-- TASK PROMPT --
Could you copy each line of the listing that holds "depending"?

+===+

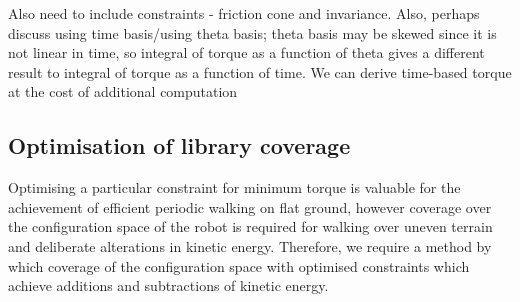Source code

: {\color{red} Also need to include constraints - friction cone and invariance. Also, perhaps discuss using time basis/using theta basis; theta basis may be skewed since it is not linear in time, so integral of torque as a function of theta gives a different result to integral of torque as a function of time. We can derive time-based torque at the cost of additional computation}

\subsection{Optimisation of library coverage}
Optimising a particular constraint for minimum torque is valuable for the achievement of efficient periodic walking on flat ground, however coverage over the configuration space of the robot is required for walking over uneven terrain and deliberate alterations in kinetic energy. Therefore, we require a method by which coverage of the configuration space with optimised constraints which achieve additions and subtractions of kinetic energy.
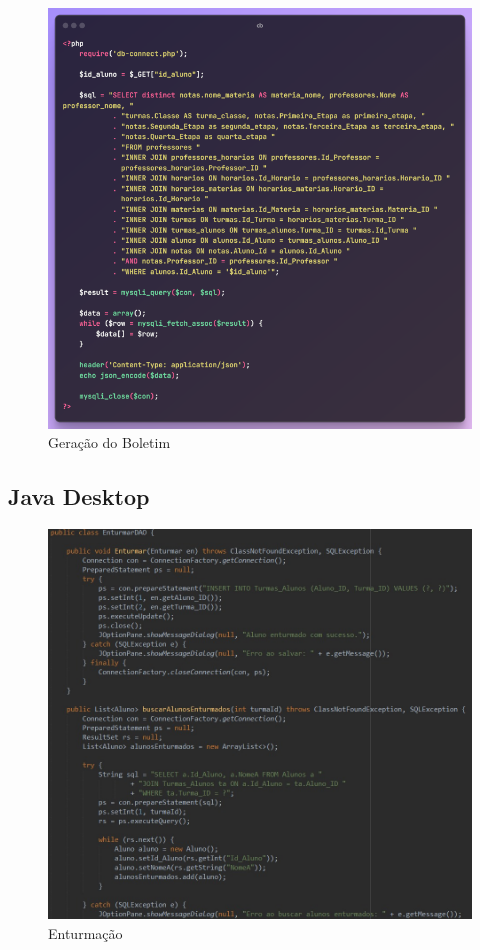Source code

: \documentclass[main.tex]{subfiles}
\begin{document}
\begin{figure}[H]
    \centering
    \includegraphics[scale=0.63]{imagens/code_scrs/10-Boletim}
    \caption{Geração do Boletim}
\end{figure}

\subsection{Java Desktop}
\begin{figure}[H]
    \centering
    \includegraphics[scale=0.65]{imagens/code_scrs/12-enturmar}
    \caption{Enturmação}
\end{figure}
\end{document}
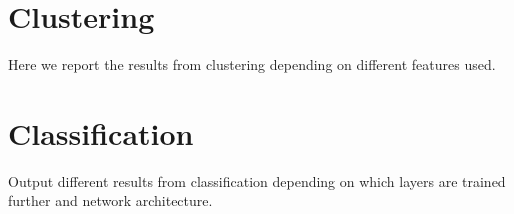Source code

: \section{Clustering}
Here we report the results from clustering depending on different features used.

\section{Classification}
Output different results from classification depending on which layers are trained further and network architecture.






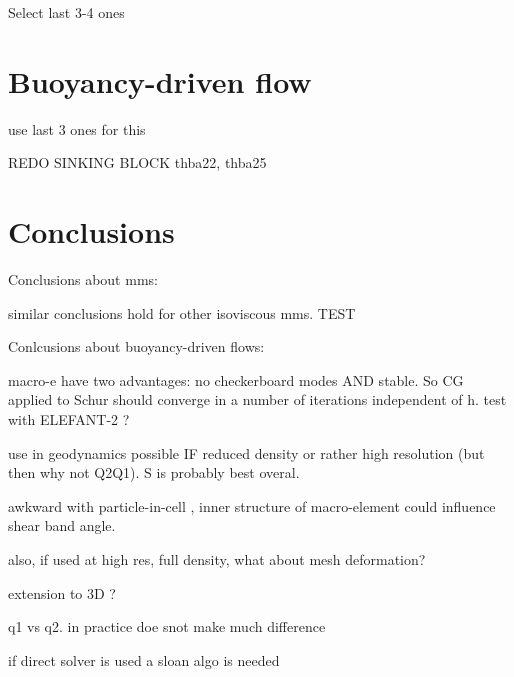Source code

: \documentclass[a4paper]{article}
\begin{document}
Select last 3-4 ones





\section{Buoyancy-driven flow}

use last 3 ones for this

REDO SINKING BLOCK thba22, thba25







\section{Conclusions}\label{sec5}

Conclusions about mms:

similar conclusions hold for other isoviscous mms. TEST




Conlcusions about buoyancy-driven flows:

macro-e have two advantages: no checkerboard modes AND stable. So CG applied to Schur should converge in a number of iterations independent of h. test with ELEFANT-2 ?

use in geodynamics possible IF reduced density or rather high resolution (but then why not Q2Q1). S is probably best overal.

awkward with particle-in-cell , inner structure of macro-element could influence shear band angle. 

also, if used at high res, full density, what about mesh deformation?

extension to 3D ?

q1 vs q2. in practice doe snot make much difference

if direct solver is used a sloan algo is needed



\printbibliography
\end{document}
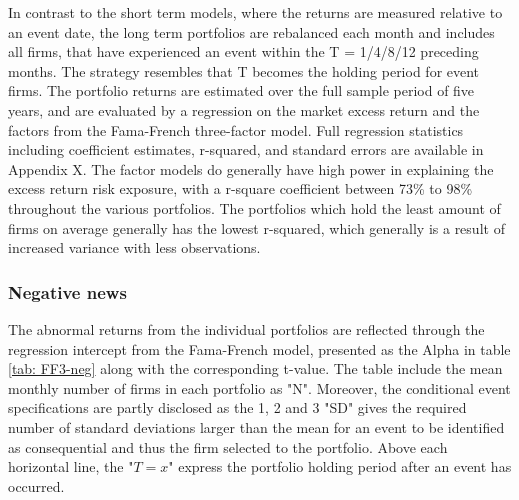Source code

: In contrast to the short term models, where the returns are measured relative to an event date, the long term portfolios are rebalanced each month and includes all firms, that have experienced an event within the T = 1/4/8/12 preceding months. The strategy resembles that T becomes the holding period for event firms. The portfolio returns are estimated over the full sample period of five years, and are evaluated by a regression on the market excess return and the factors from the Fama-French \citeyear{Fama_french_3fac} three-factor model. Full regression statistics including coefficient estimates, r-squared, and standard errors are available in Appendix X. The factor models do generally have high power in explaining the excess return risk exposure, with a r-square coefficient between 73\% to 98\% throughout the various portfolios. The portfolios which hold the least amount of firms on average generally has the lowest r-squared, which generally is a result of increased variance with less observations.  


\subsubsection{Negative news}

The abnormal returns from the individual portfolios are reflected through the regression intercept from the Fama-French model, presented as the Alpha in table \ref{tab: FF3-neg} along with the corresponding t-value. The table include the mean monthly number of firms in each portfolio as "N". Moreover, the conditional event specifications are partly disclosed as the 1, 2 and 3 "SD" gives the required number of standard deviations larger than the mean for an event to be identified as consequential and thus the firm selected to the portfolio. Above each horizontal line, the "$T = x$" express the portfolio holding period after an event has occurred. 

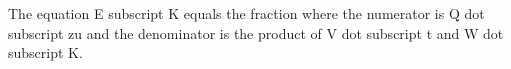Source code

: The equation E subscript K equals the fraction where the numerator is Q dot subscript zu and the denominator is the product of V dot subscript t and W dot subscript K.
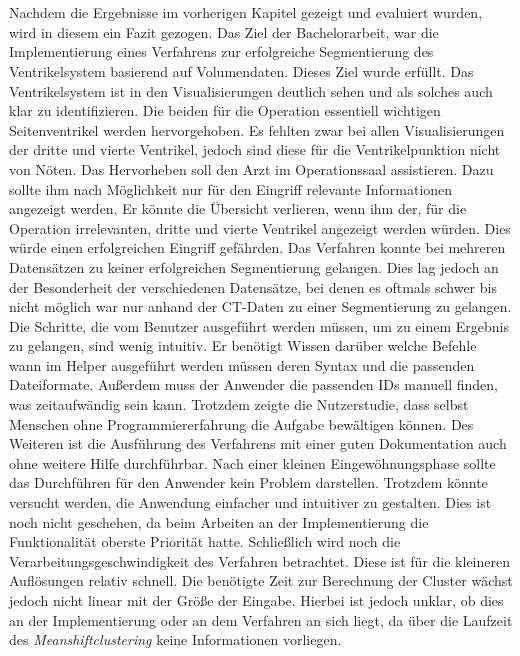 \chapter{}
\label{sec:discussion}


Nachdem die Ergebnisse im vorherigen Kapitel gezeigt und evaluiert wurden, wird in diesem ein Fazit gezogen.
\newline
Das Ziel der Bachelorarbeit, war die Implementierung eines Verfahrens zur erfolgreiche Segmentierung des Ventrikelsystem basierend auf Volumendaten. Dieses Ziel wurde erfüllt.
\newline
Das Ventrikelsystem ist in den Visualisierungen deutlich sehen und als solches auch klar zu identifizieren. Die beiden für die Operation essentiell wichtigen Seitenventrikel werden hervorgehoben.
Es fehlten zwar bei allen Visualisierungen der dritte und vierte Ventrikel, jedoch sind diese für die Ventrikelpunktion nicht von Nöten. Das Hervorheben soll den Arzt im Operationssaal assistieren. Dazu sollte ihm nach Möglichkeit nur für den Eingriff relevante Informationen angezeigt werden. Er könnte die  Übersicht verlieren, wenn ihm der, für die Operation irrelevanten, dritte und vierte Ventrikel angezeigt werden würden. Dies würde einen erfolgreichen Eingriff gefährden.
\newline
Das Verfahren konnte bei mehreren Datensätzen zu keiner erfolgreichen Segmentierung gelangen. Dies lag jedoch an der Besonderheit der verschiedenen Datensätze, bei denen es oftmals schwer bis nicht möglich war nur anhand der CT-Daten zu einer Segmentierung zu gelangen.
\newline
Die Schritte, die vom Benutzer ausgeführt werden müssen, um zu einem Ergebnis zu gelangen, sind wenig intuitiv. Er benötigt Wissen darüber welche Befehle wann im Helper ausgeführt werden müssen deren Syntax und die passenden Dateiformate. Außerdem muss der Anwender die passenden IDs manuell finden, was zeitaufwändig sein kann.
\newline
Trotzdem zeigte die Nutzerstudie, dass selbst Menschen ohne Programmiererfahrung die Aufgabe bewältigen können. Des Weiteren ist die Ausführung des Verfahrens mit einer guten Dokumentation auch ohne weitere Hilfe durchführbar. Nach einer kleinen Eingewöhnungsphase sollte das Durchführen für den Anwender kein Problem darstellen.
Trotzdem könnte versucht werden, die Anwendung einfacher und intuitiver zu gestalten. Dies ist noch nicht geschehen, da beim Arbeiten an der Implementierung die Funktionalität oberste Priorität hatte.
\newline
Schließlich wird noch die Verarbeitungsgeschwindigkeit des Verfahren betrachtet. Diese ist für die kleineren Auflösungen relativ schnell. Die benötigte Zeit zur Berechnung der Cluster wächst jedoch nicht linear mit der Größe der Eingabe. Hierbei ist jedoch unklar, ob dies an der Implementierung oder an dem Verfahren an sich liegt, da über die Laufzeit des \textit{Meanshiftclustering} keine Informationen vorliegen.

+===+

-- WRITTEN SOLUTION --
Here we report the results from clustering depending on different features used.
Output different results from classification depending on which layers are trained further and network architecture.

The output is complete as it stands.